-- TASK GOAL --
The answer must be one number: how many lines of the records contain "optimal".

-- DATA UNDER STUDY --

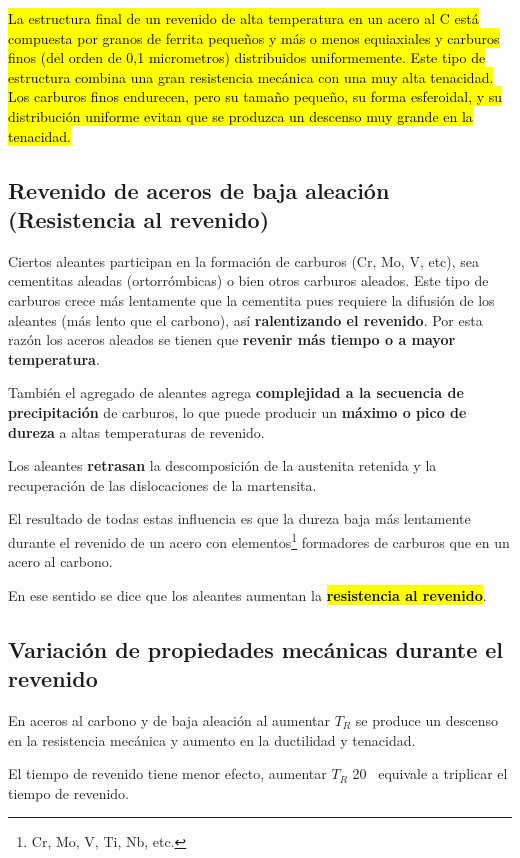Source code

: \hl{La estructura final de un revenido de alta temperatura en un acero al C
está compuesta por granos de ferrita pequeños y más o menos equiaxiales
y carburos finos (del orden de 0,1 micrometros) distribuidos uniformemente. Este
tipo de estructura combina una gran resistencia mecánica con una
muy alta tenacidad. Los carburos finos endurecen, pero su tamaño
pequeño, su forma esferoidal, y su distribución uniforme evitan que se
produzca un descenso muy grande en la tenacidad.}

\subsection[Resistencia al revenido]{Revenido de aceros de baja aleación (Resistencia al revenido)}

Ciertos aleantes participan en la formación de carburos (Cr, Mo, V, etc), sea cementitas aleadas (ortorrómbicas) o bien otros carburos aleados. Este tipo de carburos crece más lentamente que la cementita pues requiere la difusión de los aleantes (más lento que el carbono), así \textbf{ralentizando el revenido}. Por esta razón los aceros aleados se tienen que \textbf{revenir más tiempo o a mayor temperatura}.

También el agregado de aleantes agrega \textbf{complejidad a la secuencia de precipitación} de carburos, lo que puede producir un \textbf{máximo o pico de dureza} a altas temperaturas de revenido.

Los aleantes \textbf{retrasan} la descomposición de la austenita retenida y la recuperación de las dislocaciones de la martensita.



El resultado de todas estas influencia es que la dureza baja más lentamente durante el revenido de un acero con elementos\footnote{Cr, Mo, V, Ti, Nb, etc.} formadores de carburos que en un acero al carbono.

En ese sentido se dice que los aleantes aumentan la \hl{\textbf{resistencia al revenido}}. \cite{guille}

\subsection{Variación de propiedades mecánicas durante el revenido}
En aceros al carbono y de baja aleación al aumentar $T_R$ se produce un descenso en la resistencia mecánica y aumento en la ductilidad y tenacidad. 

El tiempo de revenido tiene menor efecto, aumentar $T_R$ 20\grad~ equivale a triplicar el tiempo de revenido.

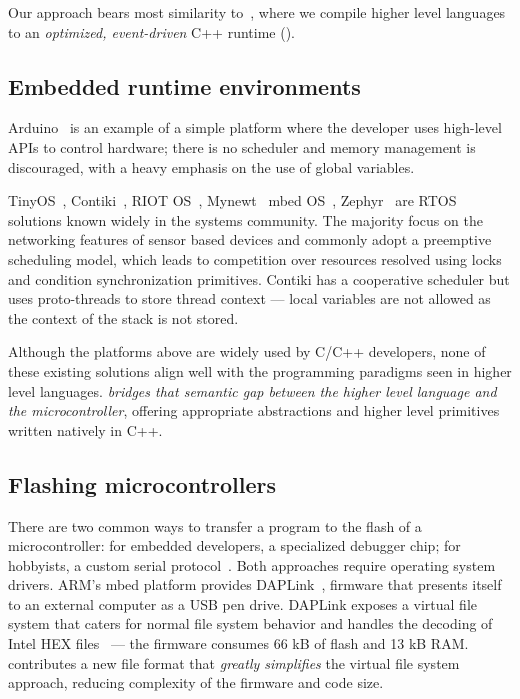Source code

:Our approach bears most similarity to~\cite{varma2004java}, where we compile higher level languages to an \emph{optimized, event-driven} C++ runtime (\CON).

\subsection{Embedded runtime environments}


Arduino~\cite{buildingArduino2014} is an example of a simple platform where the developer uses high-level APIs to control hardware; there is no scheduler and memory management is discouraged, with a heavy emphasis on 
the use of global variables.

TinyOS~\cite{levis2005tinyos}, Contiki~\cite{dunkels2012contiki}, RIOT OS~\cite{baccelli2013riot}, Mynewt~\cite{ApacheMy53:online} mbed OS~\cite{ARMmbed}, Zephyr~\cite{HomeZeph63:online} are RTOS solutions known widely in the systems community. The majority focus on the networking features of sensor based devices and commonly adopt a preemptive scheduling model, which leads to competition over resources resolved using locks and condition synchronization primitives. Contiki has a cooperative scheduler but uses proto-threads to store thread context --- local variables are not allowed as the context of the stack is not stored.

Although the platforms above are widely used by C/C++ developers, none of these existing solutions align well with the programming paradigms seen in higher level languages. \CO \emph{bridges that semantic gap between the higher level language and the microcontroller}, offering appropriate abstractions and higher level primitives written natively in C++.

\subsection{Flashing microcontrollers}

There are two common ways to transfer a program to the flash of a microcontroller: for embedded developers, a specialized debugger chip; for hobbyists, a custom serial protocol~\cite{AVRDUDEA15:online}. Both approaches require operating system drivers. ARM's mbed platform provides DAPLink~\cite{GitHubAR5:online}, firmware that presents itself to an external computer as a USB pen drive. DAPLink exposes a virtual file system that caters for normal file system behavior and handles the decoding of Intel HEX files~\cite{IntelHEX} --- the firmware consumes 66 kB of flash and 13 kB RAM. \UF contributes a new file format that \emph{greatly simplifies} the virtual file system approach, reducing complexity of the firmware and code size.

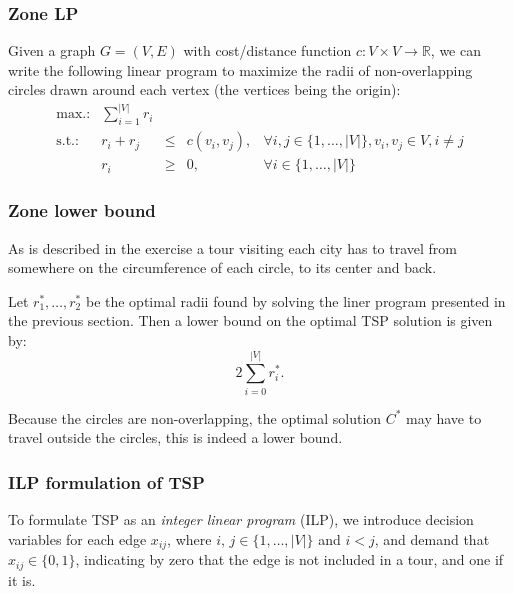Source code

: \documentclass{article}
\begin{document}
\subsubsection*{Zone LP}
Given a graph $G = (V,E)$ with cost/distance function $c : V \times V
\rightarrow \mathbb{R}$, we can write the following linear program to
maximize the radii of non-overlapping circles drawn around each vertex
(the vertices being the origin):
\[
\begin{array}{lrcll}
\textrm{max.:} & \displaystyle\sum_{i=1}^{|V|} r_i  & & & \\
\textrm{s.t.:} &  r_i+r_j                &\leq & c(v_i,v_j), & \forall i,j\in \{1,\dots,|V|\}, v_i, v_j\in V, i \not = j \\
& r_i &\geq & 0, & \forall i \in \{1,\dots,|V|\}
\end{array}
\]

\subsubsection*{Zone lower bound}

As is described in the exercise a tour visiting each city has to
travel from somewhere on the circumference of each circle, to its
center and back.

Let $r_1^*,\dots,r_2^*$ be the optimal radii found by solving the
liner program presented in the previous section. Then a lower bound on
the optimal TSP solution is given by:
\[
2\sum_{i=0}^{|V|}r_i^*.
\]

Because the circles are non-overlapping, the optimal solution $C^*$ may
have to travel outside the circles, this is indeed a lower bound.

\subsubsection*{ILP formulation of TSP}

To formulate TSP as an \emph{integer linear program} (ILP), we
introduce decision variables for each edge $x_{ij}$, where $i$, $j \in
\{1,\dots,|V|\}$ and $i<j$, and demand that $x_{ij}\in\{0,1\}$, indicating by
zero that the edge is not included in a tour, and one if it is.
\end{document}
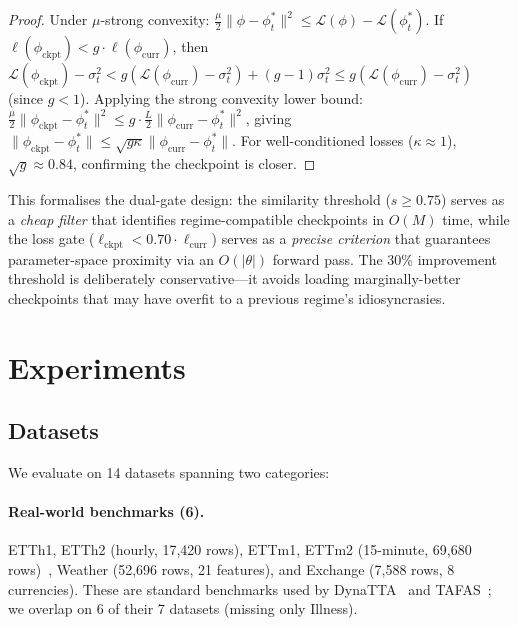 \documentclass[11pt,a4paper]{article}
\begin{document}
\begin{proof}
Under $\mu$-strong convexity: $\frac{\mu}{2}\|\phi - \phi^*_t\|^2 \leq \mathcal{L}(\phi) - \mathcal{L}(\phi^*_t)$. If $\ell(\phi_{\text{ckpt}}) < g \cdot \ell(\phi_{\text{curr}})$, then $\mathcal{L}(\phi_{\text{ckpt}}) - \sigma^2_t < g(\mathcal{L}(\phi_{\text{curr}}) - \sigma^2_t) + (g-1)\sigma^2_t \leq g(\mathcal{L}(\phi_{\text{curr}}) - \sigma^2_t)$ (since $g < 1$). Applying the strong convexity lower bound: $\frac{\mu}{2}\|\phi_{\text{ckpt}} - \phi^*_t\|^2 \leq g \cdot \frac{L}{2}\|\phi_{\text{curr}} - \phi^*_t\|^2$, giving $\|\phi_{\text{ckpt}} - \phi^*_t\| \leq \sqrt{g \kappa} \|\phi_{\text{curr}} - \phi^*_t\|$. For well-conditioned losses ($\kappa \approx 1$), $\sqrt{g} \approx 0.84$, confirming the checkpoint is closer.
\end{proof}

This formalises the dual-gate design: the similarity threshold ($s \geq 0.75$) serves as a \emph{cheap filter} that identifies regime-compatible checkpoints in $O(M)$ time, while the loss gate ($\ell_{\text{ckpt}} < 0.70 \cdot \ell_{\text{curr}}$) serves as a \emph{precise criterion} that guarantees parameter-space proximity via an $O(|\theta|)$ forward pass. The 30\% improvement threshold is deliberately conservative---it avoids loading marginally-better checkpoints that may have overfit to a previous regime's idiosyncrasies.


\section{Experiments}
\label{sec:experiments}

\subsection{Datasets}

We evaluate on 14 datasets spanning two categories:

\paragraph{Real-world benchmarks (6).} ETTh1, ETTh2 (hourly, 17,420 rows), ETTm1, ETTm2 (15-minute, 69,680 rows)~\citep{zhou2021informer}, Weather (52,696 rows, 21 features), and Exchange (7,588 rows, 8 currencies). These are standard benchmarks used by DynaTTA~\citep{grover2025dynatta} and TAFAS~\citep{kim2025tafas}; we overlap on 6 of their 7 datasets (missing only Illness).
\end{document}
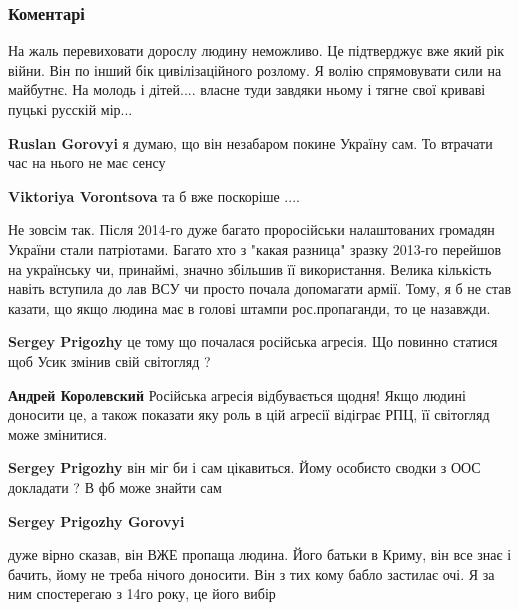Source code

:  
 
 
 
 
\subsubsection{Коментарі}

\begin{itemize} %

На жаль перевиховати дорослу людину неможливо. Це підтверджує вже який рік
війни. Він по інший бік цивілізаційного розлому. Я волію спрямовувати сили на
майбутнє. На молодь і дітей.... власне туди завдяки ньому і тягне свої криваві
пуцькі русскій мір...

\begin{itemize} %
\textbf{Ruslan Gorovyi} я думаю, що він незабаром покине Україну сам. То втрачати час на нього не має сенсу

\textbf{Viktoriya Vorontsova} та б вже поскоріше ....


Не зовсім так. Після 2014-го дуже багато проросійськи налаштованих громадян
України стали патріотами. Багато хто з "какая разница" зразку 2013-го перейшов
на українську чи, принаймі, значно збільшив її використання. Велика кількість
навіть вступила до лав ВСУ чи просто почала допомагати армії. Тому, я б не став
казати, що якщо людина має в голові штампи рос.пропаганди, то це назавжди.

\textbf{Sergey Prigozhy} це тому що почалася російська агресія. Що повинно статися щоб Усик змінив свій світогляд ?

\textbf{Андрей Королевский} Російська агресія відбувається щодня! Якщо людині доносити це, а також показати яку роль в цій агресії відіграє РПЦ, її світогляд може змінитися.

\textbf{Sergey Prigozhy} він міг би і сам цікавиться. Йому особисто сводки з ООС докладати ? В фб може знайти сам

\textbf{Sergey Prigozhy Gorovyi} 

дуже вірно сказав, він ВЖЕ пропаща людина. Його батьки в Криму, він все знає і
бачить, йому не треба нічого доносити. Він з тих кому бабло застилає очі. Я за
ним спостерегаю з 14го року, це його вибір


\end{itemize}
\end{itemize}

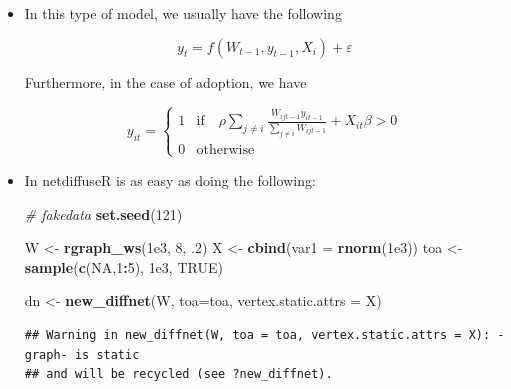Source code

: \documentclass[
]{book}
\newenvironment{Shaded}{\begin{snugshade}}{\end{snugshade}}
\newcommand{\AttributeTok}[1]{\textcolor[rgb]{0.13,0.29,0.53}{#1}}
\newcommand{\CommentTok}[1]{\textcolor[rgb]{0.56,0.35,0.01}{\textit{#1}}}
\newcommand{\ConstantTok}[1]{\textcolor[rgb]{0.56,0.35,0.01}{#1}}
\newcommand{\DecValTok}[1]{\textcolor[rgb]{0.00,0.00,0.81}{#1}}
\newcommand{\FloatTok}[1]{\textcolor[rgb]{0.00,0.00,0.81}{#1}}
\newcommand{\FunctionTok}[1]{\textcolor[rgb]{0.13,0.29,0.53}{\textbf{#1}}}
\newcommand{\NormalTok}[1]{#1}
\newcommand{\OtherTok}[1]{\textcolor[rgb]{0.56,0.35,0.01}{#1}}
\newcommand{\SpecialCharTok}[1]{\textcolor[rgb]{0.81,0.36,0.00}{\textbf{#1}}}
\newcommand{\StringTok}[1]{\textcolor[rgb]{0.31,0.60,0.02}{#1}}
\begin{document}
\begin{itemize}
\item
  In this type of model, we usually have the following

  \[
  y_t = f(W_{t-1}, y_{t-1}, X_i) + \varepsilon
  \]

  Furthermore, in the case of adoption, we have

  \[
  y_{it} = \left\{
  \begin{array}{ll}
  1 & \mbox{if}\quad \rho\sum_{j\neq i}\frac{W_{ijt-1}y_{it-1}}{\sum_{j\neq i}W_{ijt-1}} + X_{it}\beta > 0\\
  0 & \mbox{otherwise}
  \end{array}
  \right.
  \]
\item
  In netdiffuseR is as easy as doing the following:

\begin{Shaded}
\begin{Highlighting}[]
\CommentTok{\# fakedata}
\FunctionTok{set.seed}\NormalTok{(}\DecValTok{121}\NormalTok{)}

\NormalTok{W   }\OtherTok{\textless{}{-}} \FunctionTok{rgraph\_ws}\NormalTok{(}\FloatTok{1e3}\NormalTok{, }\DecValTok{8}\NormalTok{, .}\DecValTok{2}\NormalTok{)}
\NormalTok{X   }\OtherTok{\textless{}{-}} \FunctionTok{cbind}\NormalTok{(}\AttributeTok{var1 =} \FunctionTok{rnorm}\NormalTok{(}\FloatTok{1e3}\NormalTok{))}
\NormalTok{toa }\OtherTok{\textless{}{-}} \FunctionTok{sample}\NormalTok{(}\FunctionTok{c}\NormalTok{(}\ConstantTok{NA}\NormalTok{,}\DecValTok{1}\SpecialCharTok{:}\DecValTok{5}\NormalTok{), }\FloatTok{1e3}\NormalTok{, }\ConstantTok{TRUE}\NormalTok{)}

\NormalTok{dn  }\OtherTok{\textless{}{-}} \FunctionTok{new\_diffnet}\NormalTok{(W, }\AttributeTok{toa=}\NormalTok{toa, }\AttributeTok{vertex.static.attrs =}\NormalTok{ X)}
\end{Highlighting}
\end{Shaded}

\begin{verbatim}
## Warning in new_diffnet(W, toa = toa, vertex.static.attrs = X): -graph- is static
## and will be recycled (see ?new_diffnet).
\end{verbatim}

\begin{Shaded}
\end{Shaded}
\end{itemize}
\end{document}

-- WRITTEN REPLY --
3